A Arena Fonte Nova encerrou o ano de 2025 com um prejuízo líquido de R$ 15,8 milhões. O resultado negativo superou os R$ 11,1 milhões registrados no ano anterior, mostrando que, apesar de o estádio estar movimentado, as contas ainda não fecharam no azul.
O relatório de administração aponta que o faturamento até cresceu, chegando a R$ 89,3 milhões. No entanto, os gastos para manter a estrutura funcionando foram ainda maiores. Somente as despesas administrativas, que incluem funcionários, energia e segurança, consumiram R$ 65,5 milhões.
A operação do estádio é cara: o prejuízo focado apenas na atividade principal chegou a R$ 29,2 milhões.
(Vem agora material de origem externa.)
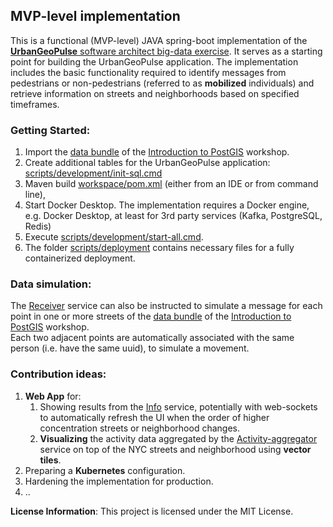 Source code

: ## MVP-level implementation
This is a functional (MVP-level) JAVA spring-boot implementation of the [**UrbanGeoPulse** software architect big-data exercise](../README.md).
It serves as a starting point for building the UrbanGeoPulse application. The implementation includes the basic functionality required to identify messages from pedestrians or non-pedestrians (referred to as **mobilized** individuals) and retrieve information on streets and neighborhoods based on specified timeframes.

### Getting Started:
1. Import the [data bundle](https://s3.amazonaws.com/s3.cleverelephant.ca/postgis-workshop-2020.zip) of the [Introduction to PostGIS](https://postgis.net/workshops/postgis-intro) workshop.
2. Create additional tables for the UrbanGeoPulse application: [scripts/development/init-sql.cmd](scripts/development/init-sql.cmd)
3. Maven build [workspace/pom.xml](workspace/pom.xml) (either from an IDE or from command line),
4. Start Docker Desktop. The implementation requires a Docker engine, e.g. Docker Desktop, at least for 3rd party services (Kafka, PostgreSQL, Redis)
5. Execute [scripts/development/start-all.cmd](scripts/development/start-all.cmd).
6. The folder [scripts/deployment](scripts/deployment) contains necessary files for a fully containerized deployment.

### Data simulation:
The [Receiver](services/receiver/architecture.md) service can also be instructed to simulate a message for each point in one or more streets of the [data bundle](https://s3.amazonaws.com/s3.cleverelephant.ca/postgis-workshop-2020.zip) of the [Introduction to PostGIS](https://postgis.net/workshops/postgis-intro) workshop.<br>
Each two adjacent points are automatically associated with the same person (i.e. have the same uuid), to simulate a movement.

### Contribution ideas: 
1. **Web App** for:
   1. Showing results from the [Info](services/info/architecture.md) service, potentially with web-sockets to automatically refresh the UI when the order of higher concentration streets or neighborhood changes.
   2. **Visualizing** the activity data aggregated by the [Activity-aggregator](services/activity-aggregator/architecture.md) service on top of the NYC streets and neighborhood using **vector tiles**.
2. Preparing a **Kubernetes** configuration.
3. Hardening the implementation for production.
4. ..

**License Information**: This project is licensed under the MIT License.

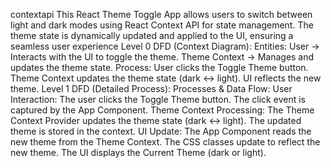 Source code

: contextapi
This React Theme Toggle App allows users to switch between light and dark modes using React Context API for state management. The theme state is dynamically updated and applied to the UI, ensuring a seamless user experience
Level 0  DFD (Context Diagram):
           Entities:
User → Interacts with the UI to toggle the theme.
Theme Context → Manages and updates the theme state.
           Process:
User clicks the Toggle Theme button.
Theme Context updates the theme state (dark ↔ light).
UI reflects the new theme.
Level 1 DFD (Detailed Process):
            Processes & Data Flow:
User Interaction:
The user clicks the Toggle Theme button.
The click event is captured by the App Component.
Theme Context Processing:
The Theme Context Provider updates the theme state (dark ↔ light).
The updated theme is stored in the context.
UI Update:
The App Component reads the new theme from the Theme Context.
The CSS classes update to reflect the new theme.
The UI displays the Current Theme (dark or light).
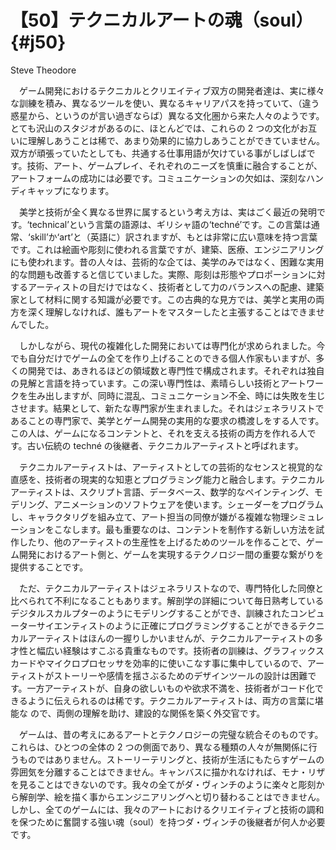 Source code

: # 【50】テクニカルアートの魂（soul）{#j50}

<div class="author">Steve Theodore</div>

　ゲーム開発におけるテクニカルとクリエイティブ双方の開発者達は、実に様々な訓練を積み、異なるツールを使い、異なるキャリアパスを持っていて、（違う惑星から、というのが言い過ぎならば）異なる文化圏から来た人々のようです。とても沢山のスタジオがあるのに、ほとんどでは、これらの 2 つの文化がお互いに理解しあうことは稀で、あまり効果的に協力しあうことができていません。双方が頑張っていたとしても、共通する仕事用語が欠けている事がしばしばです。技術、アート、ゲームプレイ、それぞれのニーズを慎重に融合することが、アートフォームの成功には必要です。コミュニケーションの欠如は、深刻なハンディキャップになります。

　美学と技術が全く異なる世界に属するという考え方は、実はごく最近の発明です。‘technical’という言葉の語源は、ギリシャ語の‘techné’です。この言葉は通常、‘skill’か‘art’と（英語に）訳されますが、もとは非常に広い意味を持つ言葉です。これは絵画や彫刻に使われる言葉ですが、建築、医療、エンジニアリングにも使われます。昔の人々は、芸術的な企ては、美学のみではなく、困難な実用的な問題も改善すると信じていました。実際、彫刻は形態やプロポーションに対するアーティストの目だけではなく、技術者として力のバランスへの配慮、建築家として材料に関する知識が必要です。この古典的な見方では、美学と実用の両方を深く理解しなければ、誰もアートをマスターしたと主張することはできませんでした。

　しかしながら、現代の複雑化した開発においては専門化が求められました。今でも自分だけでゲームの全てを作り上げることのできる個人作家もいますが、多くの開発では、あきれるほどの領域数と専門性で構成されます。それぞれは独自の見解と言語を持っています。この深い専門性は、素晴らしい技術とアートワークを生み出しますが、同時に混乱、コミュニケーション不全、時には失敗を生じさせます。結果として、新たな専門家が生まれました。それはジェネラリストであることの専門家で、美学とゲーム開発の実用的な要求の橋渡しをする人です。この人は、ゲームになるコンテントと、それを支える技術の両方を作れる人です。古い伝統の techné の後継者、テクニカルアーティストと呼ばれます。

　テクニカルアーティストは、アーティストとしての芸術的なセンスと視覚的な直感を、技術者の現実的な知恵とプログラミング能力と融合します。テクニカルアーティストは、スクリプト言語、データベース、数学的なペインティング、モデリング、アニメーションのソフトウェアを使います。シェーダーをプログラムし、キャラクタリグを組み立て、アート担当の同僚が嫌がる複雑な物理シミュレーションをこなします。最も重要なのは、コンテントを制作する新しい方法を試作したり、他のアーティストの生産性を上げるためのツールを作ることで、ゲーム開発におけるアート側と、ゲームを実現するテクノロジー間の重要な繋がりを提供することです。

　ただ、テクニカルアーティストはジェネラリストなので、専門特化した同僚と比べられて不利になることもあります。解剖学の詳細について毎日熟考しているデジタルスカルプターのようにモデリングすることができ、訓練されたコンピューターサイエンティストのように正確にプログラミングすることができるテクニカルアーティストはほんの一握りしかいませんが、テクニカルアーティストの多才性と幅広い経験はすこぶる貴重なものです。技術者の訓練は、グラフィックスカードやマイクロプロセッサを効率的に使いこなす事に集中しているので、アーティストがストーリーや感情を揺さぶるためのデザインツールの設計は困難です。一方アーティストが、自身の欲しいものや欲求不満を、技術者がコード化できるように伝えられるのは稀です。テクニカルアーティストは、両方の言葉に堪能な ので、両側の理解を助け、建設的な関係を築く外交官です。

　ゲームは、昔の考えにあるアートとテクノロジーの完璧な統合そのものです。これらは、ひとつの全体の 2 つの側面であり、異なる種類の人々が無関係に行うものではありません。ストーリーテリングと、技術が生活にもたらすゲームの雰囲気を分離することはできません。キャンバスに描かれなければ、モナ・リザを見ることはできないのです。我々の全てがダ・ヴィンチのように楽々と彫刻から解剖学、絵を描く事からエンジニアリングへと切り替わることはできません。しかし、全てのゲームには、我々のアートにおけるクリエイティブと技術の調和を保つために奮闘する強い魂（soul）を持つダ・ヴィンチの後継者が何人か必要です。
Isso acontece porque realizar jogos e grandes eventos gera custos pesados que, muitas vezes, a arrecadação com ingressos e patrocínios não consegue cobrir totalmente.
Por outro lado, a saúde financeira da empresa deu sinais de melhora em um ponto específico: a dívida caiu drasticamente. O débito, que era de R$ 39 milhões em 2024, despencou para R$ 1,3 milhão, indicando que a concessionária priorizou o pagamento de compromissos antigos.
O futebol continua sendo o que mais atrai gente para a Arena. Em 2025, foram 46 partidas com mais de 1,5 milhão de torcedores nas arquibancadas. A média de público impressiona, com quase 35 mil pessoas por jogo, mantendo a praça esportiva entre as mais frequentadas do país.
Além da bola rolando, o espaço funcionou como centro multiuso, recebendo 41 eventos extras, como shows de Caetano Veloso e Gilberto Gil. No total, somando futebol e entretenimento, mais de 1,8 milhão de pessoas passaram pelos portões da Fonte Nova durante o ano.